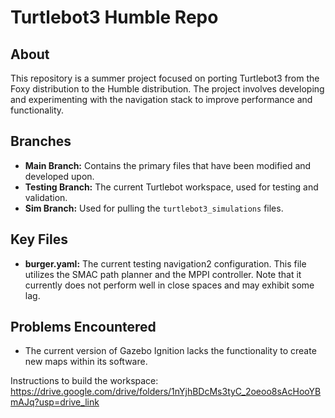 # Turtlebot3 Humble Repo

## About
This repository is a summer project focused on porting Turtlebot3 from the Foxy distribution to the Humble distribution. The project involves developing and experimenting with the navigation stack to improve performance and functionality.

## Branches

- **Main Branch:** Contains the primary files that have been modified and developed upon.
- **Testing Branch:** The current Turtlebot workspace, used for testing and validation.
- **Sim Branch:** Used for pulling the `turtlebot3_simulations` files.

## Key Files

- **burger.yaml:** The current testing navigation2 configuration. This file utilizes the SMAC path planner and the MPPI controller. Note that it currently does not perform well in close spaces and may exhibit some lag.

## Problems Encountered

- The current version of Gazebo Ignition lacks the functionality to create new maps within its software.

Instructions to build the workspace: https://drive.google.com/drive/folders/1nYjhBDcMs3tyC_2oeoo8sAcHooYBmAJq?usp=drive_link
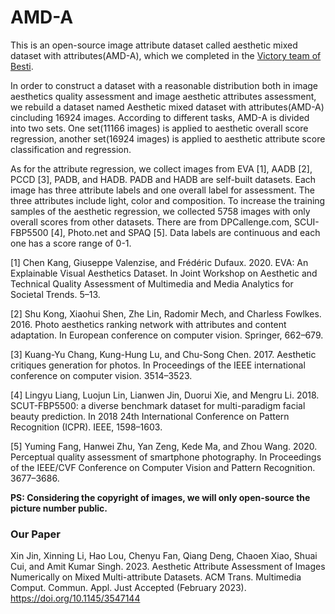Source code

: # AMD-A

This is an open-source image attribute dataset called aesthetic mixed dataset with attributes(AMD-A), which we completed in the [Victory team of Besti](https://www.victory-lab.net/).

In order to construct a dataset with a reasonable distribution both in image aesthetics quality assessment and image aesthetic attributes assessment, we rebuild a dataset named Aesthetic mixed dataset with attributes(AMD-A) cincluding 16924 images. According to different tasks, AMD-A is divided into two sets. One set(11166 images) is applied to aesthetic overall score regression, another set(16924 images) is applied to aesthetic attribute score classification and regression.

As for the attribute regression, we collect images from EVA [1], AADB [2], PCCD [3], PADB, and HADB. PADB and HADB are self-built datasets. Each image has three attribute labels and one overall label for assessment. The three attributes include light, color and composition. To increase the training samples of the aesthetic regression, we collected 5758 images with only overall scores from other datasets. There are  from DPCallenge.com, SCUI-FBP5500 [4], Photo.net and SPAQ [5]. Data labels are continuous and each one has a score range of 0-1. 

[1] Chen Kang, Giuseppe Valenzise, and Frédéric Dufaux. 2020. EVA: An Explainable Visual Aesthetics Dataset. In Joint Workshop on Aesthetic and Technical Quality Assessment of Multimedia and Media Analytics for Societal Trends. 5–13.

[2] Shu Kong, Xiaohui Shen, Zhe Lin, Radomir Mech, and Charless Fowlkes. 2016. Photo aesthetics ranking network with attributes and content adaptation. In European conference on computer vision. Springer, 662–679.

[3] Kuang-Yu Chang, Kung-Hung Lu, and Chu-Song Chen. 2017. Aesthetic critiques generation for photos. In Proceedings of the IEEE international conference on computer vision. 3514–3523.

[4] Lingyu Liang, Luojun Lin, Lianwen Jin, Duorui Xie, and Mengru Li. 2018. SCUT-FBP5500: a diverse benchmark dataset for multi-paradigm facial beauty prediction. In 2018 24th International Conference on Pattern Recognition (ICPR). IEEE, 1598–1603.

[5] Yuming Fang, Hanwei Zhu, Yan Zeng, Kede Ma, and Zhou Wang. 2020. Perceptual quality assessment of smartphone photography. In Proceedings of the IEEE/CVF Conference on Computer Vision and Pattern Recognition. 3677–3686.
  
**PS: Considering the copyright of images, we will only open-source the picture number public.**
  
### Our Paper  
  
Xin Jin, Xinning Li, Hao Lou, Chenyu Fan, Qiang Deng, Chaoen Xiao, Shuai Cui, and Amit Kumar Singh. 2023. Aesthetic Attribute Assessment of Images Numerically on Mixed Multi-attribute Datasets. ACM Trans. Multimedia Comput. Commun. Appl. Just Accepted (February 2023). https://doi.org/10.1145/3547144

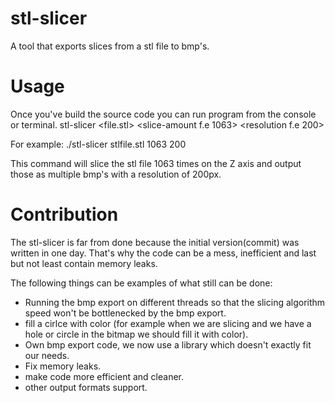 # stl-slicer
A tool that exports slices from a stl file to bmp's.

# Usage
Once you've build the source code you can run program from the console or terminal.
stl-slicer <file.stl> <slice-amount f.e 1063> <resolution f.e 200>

For example: ./stl-slicer stlfile.stl 1063 200

This command will slice the stl file 1063 times on the Z axis and output those as multiple bmp's with a resolution of 200px.

# Contribution
The stl-slicer is far from done because the initial version(commit) was written in one day. That's why the code can be a mess, inefficient and last but not least contain memory leaks.

The following things can be examples of what still can be done:
- Running the bmp export on different threads so that the slicing algorithm speed won't be bottlenecked by the bmp export.
- fill a cirlce with color (for example when we are slicing and we have a hole or circle in the bitmap we should fill it with color).
- Own bmp export code, we now use a library which doesn't exactly fit our needs.
- Fix memory leaks.
- make code more efficient and cleaner.
- other output formats support.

Exercise >> The answer is the full listing above, repeated exactly, with its pictures removed.

Result for this exercise >>
 # Turtlebot3 Humble Repo

## About
This repository is a summer project focused on porting Turtlebot3 from the Foxy distribution to the Humble distribution. The project involves developing and experimenting with the navigation stack to improve performance and functionality.

## Branches

- **Main Branch:** Contains the primary files that have been modified and developed upon.
- **Testing Branch:** The current Turtlebot workspace, used for testing and validation.
- **Sim Branch:** Used for pulling the `turtlebot3_simulations` files.

## Key Files

- **burger.yaml:** The current testing navigation2 configuration. This file utilizes the SMAC path planner and the MPPI controller. Note that it currently does not perform well in close spaces and may exhibit some lag.

## Problems Encountered

- The current version of Gazebo Ignition lacks the functionality to create new maps within its software.

Instructions to build the workspace: https://drive.google.com/drive/folders/1nYjhBDcMs3tyC_2oeoo8sAcHooYBmAJq?usp=drive_link
Source code

: # AMD-A

This is an open-source image attribute dataset called aesthetic mixed dataset with attributes(AMD-A), which we completed in the [Victory team of Besti](https://www.victory-lab.net/).

In order to construct a dataset with a reasonable distribution both in image aesthetics quality assessment and image aesthetic attributes assessment, we rebuild a dataset named Aesthetic mixed dataset with attributes(AMD-A) cincluding 16924 images. According to different tasks, AMD-A is divided into two sets. One set(11166 images) is applied to aesthetic overall score regression, another set(16924 images) is applied to aesthetic attribute score classification and regression.

As for the attribute regression, we collect images from EVA [1], AADB [2], PCCD [3], PADB, and HADB. PADB and HADB are self-built datasets. Each image has three attribute labels and one overall label for assessment. The three attributes include light, color and composition. To increase the training samples of the aesthetic regression, we collected 5758 images with only overall scores from other datasets. There are  from DPCallenge.com, SCUI-FBP5500 [4], Photo.net and SPAQ [5]. Data labels are continuous and each one has a score range of 0-1. 

[1] Chen Kang, Giuseppe Valenzise, and Frédéric Dufaux. 2020. EVA: An Explainable Visual Aesthetics Dataset. In Joint Workshop on Aesthetic and Technical Quality Assessment of Multimedia and Media Analytics for Societal Trends. 5–13.

[2] Shu Kong, Xiaohui Shen, Zhe Lin, Radomir Mech, and Charless Fowlkes. 2016. Photo aesthetics ranking network with attributes and content adaptation. In European conference on computer vision. Springer, 662–679.

[3] Kuang-Yu Chang, Kung-Hung Lu, and Chu-Song Chen. 2017. Aesthetic critiques generation for photos. In Proceedings of the IEEE international conference on computer vision. 3514–3523.

[4] Lingyu Liang, Luojun Lin, Lianwen Jin, Duorui Xie, and Mengru Li. 2018. SCUT-FBP5500: a diverse benchmark dataset for multi-paradigm facial beauty prediction. In 2018 24th International Conference on Pattern Recognition (ICPR). IEEE, 1598–1603.

[5] Yuming Fang, Hanwei Zhu, Yan Zeng, Kede Ma, and Zhou Wang. 2020. Perceptual quality assessment of smartphone photography. In Proceedings of the IEEE/CVF Conference on Computer Vision and Pattern Recognition. 3677–3686.
  
**PS: Considering the copyright of images, we will only open-source the picture number public.**
  
### Our Paper  
  
Xin Jin, Xinning Li, Hao Lou, Chenyu Fan, Qiang Deng, Chaoen Xiao, Shuai Cui, and Amit Kumar Singh. 2023. Aesthetic Attribute Assessment of Images Numerically on Mixed Multi-attribute Datasets. ACM Trans. Multimedia Comput. Commun. Appl. Just Accepted (February 2023). https://doi.org/10.1145/3547144

 # stl-slicer
A tool that exports slices from a stl file to bmp's.

# Usage
Once you've build the source code you can run program from the console or terminal.
stl-slicer <file.stl> <slice-amount f.e 1063> <resolution f.e 200>

For example: ./stl-slicer stlfile.stl 1063 200

This command will slice the stl file 1063 times on the Z axis and output those as multiple bmp's with a resolution of 200px.

# Contribution
The stl-slicer is far from done because the initial version(commit) was written in one day. That's why the code can be a mess, inefficient and last but not least contain memory leaks.

The following things can be examples of what still can be done:
- Running the bmp export on different threads so that the slicing algorithm speed won't be bottlenecked by the bmp export.
- fill a cirlce with color (for example when we are slicing and we have a hole or circle in the bitmap we should fill it with color).
- Own bmp export code, we now use a library which doesn't exactly fit our needs.
- Fix memory leaks.
- make code more efficient and cleaner.
- other output formats support.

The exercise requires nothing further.